Experimental Analysis of External Cylindrical Surfaces of Mild Steel Using Modified Turning Type Magnetorheological Finishing Tool

Abstract

The aim of thesis is to design a new turning type MRF tool which had uniform magnetic field density at the tool tip. At first simulation for curve tip type turning type magnetorheological finishing tool has been performed in MAXWELL ANSOFT V13 student version to analysis the magnetic flux density distribution at the tool tip and compared with the existing tool having flat tip surface. From, the magnetic simulations clearly seen that the magnetic flux density on curve type tool tip surface is much more uniform than the existing flat tool tip surface at same parametric conditions. The new curve tip turning type magnetorheological finishing tool has been fabricated with same dimensions of existing flat tool and attached at the selected lathe machine. To optimize the process performance of the present fabricated curve tip magnetorheological finishing tool, the design of experiments were carried out with major selected process parameters such as working gap, magnetizing current, workpiece rotating speed and abrasive mesh size. The experiments plan and analysis have been done by using DESIGN EXPERT- 10 software. The experimental responses were measured in terms of percentage change in Ra values. The experiments have been performed on each specimen at 60 minutes of finishing time. The best surface roughness value obtained on mild steel workpiece was 170 nm from the initial surface roughness value 680 nm at finishing condition as current 3.5A, working gap 1mm, workpiece rotational speed 300 rpm and abrasive 600 mesh size.

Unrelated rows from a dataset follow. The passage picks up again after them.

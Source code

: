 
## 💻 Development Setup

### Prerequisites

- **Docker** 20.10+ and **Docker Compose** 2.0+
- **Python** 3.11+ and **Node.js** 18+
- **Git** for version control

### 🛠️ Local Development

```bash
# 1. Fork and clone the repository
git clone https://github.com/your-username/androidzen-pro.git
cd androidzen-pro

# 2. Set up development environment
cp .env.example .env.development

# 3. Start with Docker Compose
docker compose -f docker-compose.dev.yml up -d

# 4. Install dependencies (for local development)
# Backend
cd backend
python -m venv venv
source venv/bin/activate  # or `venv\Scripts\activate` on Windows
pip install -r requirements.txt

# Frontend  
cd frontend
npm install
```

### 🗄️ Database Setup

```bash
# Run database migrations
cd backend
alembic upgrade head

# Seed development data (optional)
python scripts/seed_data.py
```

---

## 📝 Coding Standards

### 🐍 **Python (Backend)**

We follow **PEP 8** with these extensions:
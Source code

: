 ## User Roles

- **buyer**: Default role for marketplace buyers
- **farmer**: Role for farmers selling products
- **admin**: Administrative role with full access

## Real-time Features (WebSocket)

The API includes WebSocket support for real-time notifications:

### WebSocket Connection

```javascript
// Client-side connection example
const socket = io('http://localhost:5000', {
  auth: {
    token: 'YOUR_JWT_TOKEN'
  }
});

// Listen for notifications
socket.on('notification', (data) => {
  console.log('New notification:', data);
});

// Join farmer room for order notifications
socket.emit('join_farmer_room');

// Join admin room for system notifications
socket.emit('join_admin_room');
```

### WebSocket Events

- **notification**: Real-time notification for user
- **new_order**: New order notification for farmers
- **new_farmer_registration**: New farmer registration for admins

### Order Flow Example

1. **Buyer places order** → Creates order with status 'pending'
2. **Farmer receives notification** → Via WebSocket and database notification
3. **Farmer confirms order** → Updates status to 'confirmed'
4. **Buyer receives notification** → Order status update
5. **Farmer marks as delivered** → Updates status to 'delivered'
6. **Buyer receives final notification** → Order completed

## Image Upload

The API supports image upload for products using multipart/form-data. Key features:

It is found that the abrasive mesh size is most significant factor in affecting the percentage change in the roughness value of the mild steel workpiece. On the basic of experimental results, the optimum process parameters were predicted from the regression model for maximum percentage change in Ra value. The surface roughness reduction value on mild steel workpiece was 120 nm from the initial surface roughness value 720 nm at optimim finishing conditions as rotational speed of tool core 150 rpm, magnetizing current 3.5A, working gap 0.5 mm and abrasive 600 mesh size. The surface roughness was measured with Mitotoyo SJ-400 surface roughness tester. The scanning electron microscopy has been also used to know the final finished surface quality.